Will this impact the midterms? It depends how close the races are.

One silver lining for Democrats: The new voting restrictions may not have a huge impact on elections.

That might be surprising, considering all the headlines about voter ID laws in the past few years. A 2012 analysis, for example, found that as many as 758,000 registered voters in Pennsylvania don’t have a photo ID issued by the state’s Transportation Department — meaning that up to 9.2 percent of Pennsylvania voters may have been disenfranchised by a strict photo ID law.

But as Nate Cohn explained in a review of the evidence for the New York Times in 2014, figures like Pennsylvania’s are misleading. He cited a study for the North Carolina Board of Elections:

To begin with, the true number of registered voters without photo identification is usually much lower than the statistics on registered voters without identification suggest. The number of voters without photo identification is calculated by matching voter registration files with state ID databases. But perfect matching is impossible, and the effect is to overestimate the number of voters without identification. …

People without ID are less likely to vote than other registered voters. The North Carolina study found that 43 percent of the unmatched voters — registered voters who could not be matched with a driver’s license — participated in 2012, compared with more than 70 percent of matched voters.

Essentially, the number of voters who don’t actually have an eligible ID is very inflated by estimates like Pennsylvania’s. And assuming that these people will vote in the first place is a mistake; they’re less likely to vote, with or without a voter ID law.

Cohn added:

There’s no question that voter ID has a disparate impact on Democratic-leaning groups — those young, nonwhite, poor, immobile or elderly voters. The unmatched North Carolina voters were registered as Democrats by a 37-point margin, compared with the 12-point Democratic margin statewide. They were 46 percent nonwhite, compared with 29 percent of all registered voters.

But 22 percent of these voters were registered Republicans. The voters without an identification might be breaking something more like 70/30 for Democrats than 95/5.

As Cohn wrote, a 70-30 skew is still a big loss for Democrats. But when taking into account that many of these people are unlikely to vote in the first place, the total count of lost voters is much smaller than one would think.
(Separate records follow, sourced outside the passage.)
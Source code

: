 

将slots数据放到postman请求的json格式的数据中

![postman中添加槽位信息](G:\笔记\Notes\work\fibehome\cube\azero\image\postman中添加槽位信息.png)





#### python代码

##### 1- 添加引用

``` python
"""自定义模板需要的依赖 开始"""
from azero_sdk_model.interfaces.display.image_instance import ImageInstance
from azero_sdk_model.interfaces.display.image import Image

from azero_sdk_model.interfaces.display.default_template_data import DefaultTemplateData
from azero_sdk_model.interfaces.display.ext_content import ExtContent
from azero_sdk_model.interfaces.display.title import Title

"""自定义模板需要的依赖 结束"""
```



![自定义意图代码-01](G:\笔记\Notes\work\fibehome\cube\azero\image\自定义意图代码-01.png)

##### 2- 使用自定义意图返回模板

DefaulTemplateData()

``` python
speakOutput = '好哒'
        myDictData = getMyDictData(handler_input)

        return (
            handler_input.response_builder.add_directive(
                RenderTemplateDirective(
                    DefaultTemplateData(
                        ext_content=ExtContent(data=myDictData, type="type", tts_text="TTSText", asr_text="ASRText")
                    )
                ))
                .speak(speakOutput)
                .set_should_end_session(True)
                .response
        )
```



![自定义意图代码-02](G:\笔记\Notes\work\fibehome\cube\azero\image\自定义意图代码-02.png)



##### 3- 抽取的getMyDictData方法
Studies looking into voter ID laws’ effect on voter turnout back this up. The research, including multiple studies conducted over several years, has generally found that voter ID laws have little to no impact on voter turnout, even when looking at specific racial groups.

So while voter ID laws probably hit Democratic and minority voters harder than their Republican and white counterparts, we’re really talking about a small effect here. The laws could only swing the closest of elections.

None of the other voting restrictions enacted by states seem to have much of an effect on voting either. For example, researchers have found mixed effects on whether early voting increases turnout, with one study finding that it actually decreased turnout on net if voters couldn’t register to vote and cast their ballot on the same day.

No study has the final word, but the research is generally close enough to suggest that practical barriers to voting have a fairly small effect on whether people actually vote.

The bad news for Democrats is that some of the elections they’re facing in November are expected to be really close. That may include the North Dakota Senate race, although the limited polling suggests not so far. So any impact from voting restrictions could very well decide that state’s race — and therefore control of the Senate — in Republicans’ favor.